The first time you play Façade, it can seem more like a dramatic experience or an improv exercise than a game, and that also makes it harder to "play." The system can feel clumsy and even frustrating as you figure out how to get a good or a bad reaction out of the characters — by flattering or insulting them, or even sneaking a smooch with one when the other’s not around. Without basic game devices like status bars or reward messages, you have to guess how Grace and Trip feel by watching and listening to them. And talking with them isn’t always easy: if you use words or sentence structures that the game doesn’t understand, your hosts may look confused or aghast, or humor you with awkward small talk.

But Façade gives you plenty of room to experiment and misbehave. Players are already swapping transcripts where they stumble into the apartment screaming "I’ve been shot!" or wander around like a zombie saying nothing but "BRAINS. BRAINS." The zombie routine may not save Grace and Trip’s marriage, but Mateas insists that you don’t have to play to "win." "Is there a high-level game goal? In a sense there isn’t, really," he answers. "There is an ending where Grace and Trip realize the roots of some of their problems and decide that they’re going to stay together and try to work it out, and they say, ‘You’ve really helped us.’ You could call that the ‘game goal’ you’d want to achieve. But that’s just one thing that can happen."
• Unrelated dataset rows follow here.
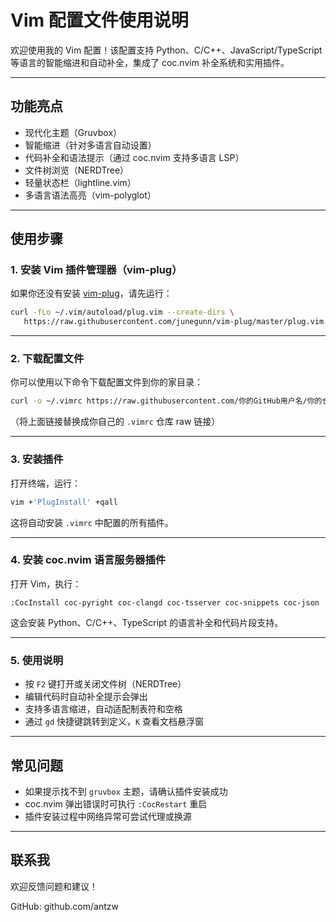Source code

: # Vim 配置文件使用说明

欢迎使用我的 Vim 配置！该配置支持 Python、C/C++、JavaScript/TypeScript 等语言的智能缩进和自动补全，集成了 coc.nvim 补全系统和实用插件。

---

## 功能亮点

* 现代化主题（Gruvbox）
* 智能缩进（针对多语言自动设置）
* 代码补全和语法提示（通过 coc.nvim 支持多语言 LSP）
* 文件树浏览（NERDTree）
* 轻量状态栏（lightline.vim）
* 多语言语法高亮（vim-polyglot）

---

## 使用步骤

### 1. 安装 Vim 插件管理器（vim-plug）

如果你还没有安装 [vim-plug](https://github.com/junegunn/vim-plug)，请先运行：

```bash
curl -fLo ~/.vim/autoload/plug.vim --create-dirs \
   https://raw.githubusercontent.com/junegunn/vim-plug/master/plug.vim
```

---

### 2. 下载配置文件

你可以使用以下命令下载配置文件到你的家目录：

```bash
curl -o ~/.vimrc https://raw.githubusercontent.com/你的GitHub用户名/你的仓库名/main/.vimrc
```

（将上面链接替换成你自己的 `.vimrc` 仓库 raw 链接）

---

### 3. 安装插件

打开终端，运行：

```bash
vim +'PlugInstall' +qall
```

这将自动安装 `.vimrc` 中配置的所有插件。

---

### 4. 安装 coc.nvim 语言服务器插件

打开 Vim，执行：

```vim
:CocInstall coc-pyright coc-clangd coc-tsserver coc-snippets coc-json
```

这会安装 Python、C/C++、TypeScript 的语言补全和代码片段支持。

---

### 5. 使用说明

* 按 `F2` 键打开或关闭文件树（NERDTree）
* 编辑代码时自动补全提示会弹出
* 支持多语言缩进，自动适配制表符和空格
* 通过 `gd` 快捷键跳转到定义，`K` 查看文档悬浮窗

---

## 常见问题

* 如果提示找不到 `gruvbox` 主题，请确认插件安装成功
* coc.nvim 弹出错误时可执行 `:CocRestart` 重启
* 插件安装过程中网络异常可尝试代理或换源

---

## 联系我

欢迎反馈问题和建议！

GitHub: github.com/antzw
They’ve demo'd the product at several conferences and have spoken with "several high-profile game designers," according to Stern, and now that the game is out, they hope to enter more serious talks about integrating their AI work into other games, academic projects, or training exercises. Their goal is to create a full-scale interactive drama of their own.
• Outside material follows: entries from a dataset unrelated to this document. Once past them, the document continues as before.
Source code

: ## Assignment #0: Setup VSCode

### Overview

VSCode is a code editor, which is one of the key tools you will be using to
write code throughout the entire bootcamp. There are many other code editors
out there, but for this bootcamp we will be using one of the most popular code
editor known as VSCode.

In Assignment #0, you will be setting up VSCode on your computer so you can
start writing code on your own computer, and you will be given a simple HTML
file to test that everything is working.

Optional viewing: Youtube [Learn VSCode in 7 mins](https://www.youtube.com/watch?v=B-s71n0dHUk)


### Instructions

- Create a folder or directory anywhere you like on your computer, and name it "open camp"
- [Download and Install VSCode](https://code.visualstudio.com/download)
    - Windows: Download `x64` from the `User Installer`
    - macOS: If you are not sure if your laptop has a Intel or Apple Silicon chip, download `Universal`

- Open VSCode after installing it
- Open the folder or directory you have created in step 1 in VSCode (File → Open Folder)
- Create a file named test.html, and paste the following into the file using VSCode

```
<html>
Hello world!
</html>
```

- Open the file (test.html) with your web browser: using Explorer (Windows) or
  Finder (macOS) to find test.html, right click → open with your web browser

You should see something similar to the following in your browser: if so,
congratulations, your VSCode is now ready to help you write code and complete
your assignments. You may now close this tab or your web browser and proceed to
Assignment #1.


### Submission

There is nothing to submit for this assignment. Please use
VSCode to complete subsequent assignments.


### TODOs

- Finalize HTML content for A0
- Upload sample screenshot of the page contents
"There may be some [publishers] that will say, ‘Hey, we’re ready to take a big chance here. Let’s try to actually make something you would truly call interactive drama, that doesn’t fit into an existing game genre,’ " speculates Stern. "It’s probably less likely, but we’re going to try for that." Because Façade doesn’t fit into any of the basic game categories, it sticks out in today’s market, which has grown safer and duller every year. There may be an untapped market of people who would love interactive storytelling. And Stern and Mateas may have to find that market on their own, by persuading the Kendall Square Cinema set to see this as a character study, a dramatic experience, and a new form of improv — and by rounding up gamers who like to solve problems just by talking about them.

Façade is available as a free download for the PC at www.interactivestory.net, where you can also find more information about the game and links to other projects by Stern and Mateas.